| Task brief |
Where the string "username" occurs in a line of the entries below, copy that line.

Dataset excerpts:
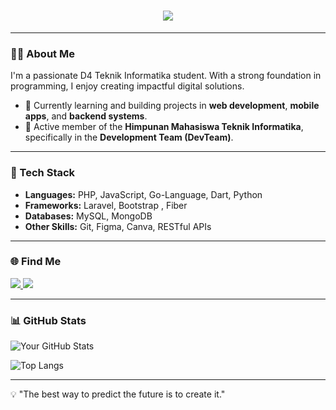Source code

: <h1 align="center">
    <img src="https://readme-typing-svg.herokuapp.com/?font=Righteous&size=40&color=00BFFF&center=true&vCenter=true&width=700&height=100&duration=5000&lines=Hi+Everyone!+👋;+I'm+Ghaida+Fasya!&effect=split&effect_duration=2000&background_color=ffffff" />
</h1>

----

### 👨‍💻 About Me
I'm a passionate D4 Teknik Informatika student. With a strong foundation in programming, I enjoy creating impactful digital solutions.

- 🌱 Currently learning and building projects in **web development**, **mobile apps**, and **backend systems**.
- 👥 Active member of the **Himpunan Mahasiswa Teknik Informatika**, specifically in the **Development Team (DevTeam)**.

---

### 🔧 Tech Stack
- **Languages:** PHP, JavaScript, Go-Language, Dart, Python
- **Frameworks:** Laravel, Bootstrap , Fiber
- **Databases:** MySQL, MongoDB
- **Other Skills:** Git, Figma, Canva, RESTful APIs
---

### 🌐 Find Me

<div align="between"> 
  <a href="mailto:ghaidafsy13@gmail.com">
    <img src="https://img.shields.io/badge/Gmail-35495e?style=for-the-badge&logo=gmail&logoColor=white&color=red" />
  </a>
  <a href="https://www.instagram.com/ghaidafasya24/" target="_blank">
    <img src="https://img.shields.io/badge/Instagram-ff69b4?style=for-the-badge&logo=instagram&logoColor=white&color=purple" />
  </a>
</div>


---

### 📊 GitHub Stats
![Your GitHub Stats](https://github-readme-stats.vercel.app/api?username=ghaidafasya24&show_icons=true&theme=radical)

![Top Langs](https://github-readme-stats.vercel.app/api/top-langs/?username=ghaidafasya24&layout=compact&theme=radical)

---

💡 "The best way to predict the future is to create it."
--
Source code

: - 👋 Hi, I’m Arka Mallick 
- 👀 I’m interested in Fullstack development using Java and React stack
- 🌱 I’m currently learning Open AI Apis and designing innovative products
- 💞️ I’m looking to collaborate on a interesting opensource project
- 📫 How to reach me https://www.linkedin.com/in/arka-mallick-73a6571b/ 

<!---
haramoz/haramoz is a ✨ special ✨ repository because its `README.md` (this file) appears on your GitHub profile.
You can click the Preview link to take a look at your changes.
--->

| Final answer |
![Your GitHub Stats](https://github-readme-stats.vercel.app/api?username=ghaidafasya24&show_icons=true&theme=radical)
![Top Langs](https://github-readme-stats.vercel.app/api/top-langs/?username=ghaidafasya24&layout=compact&theme=radical)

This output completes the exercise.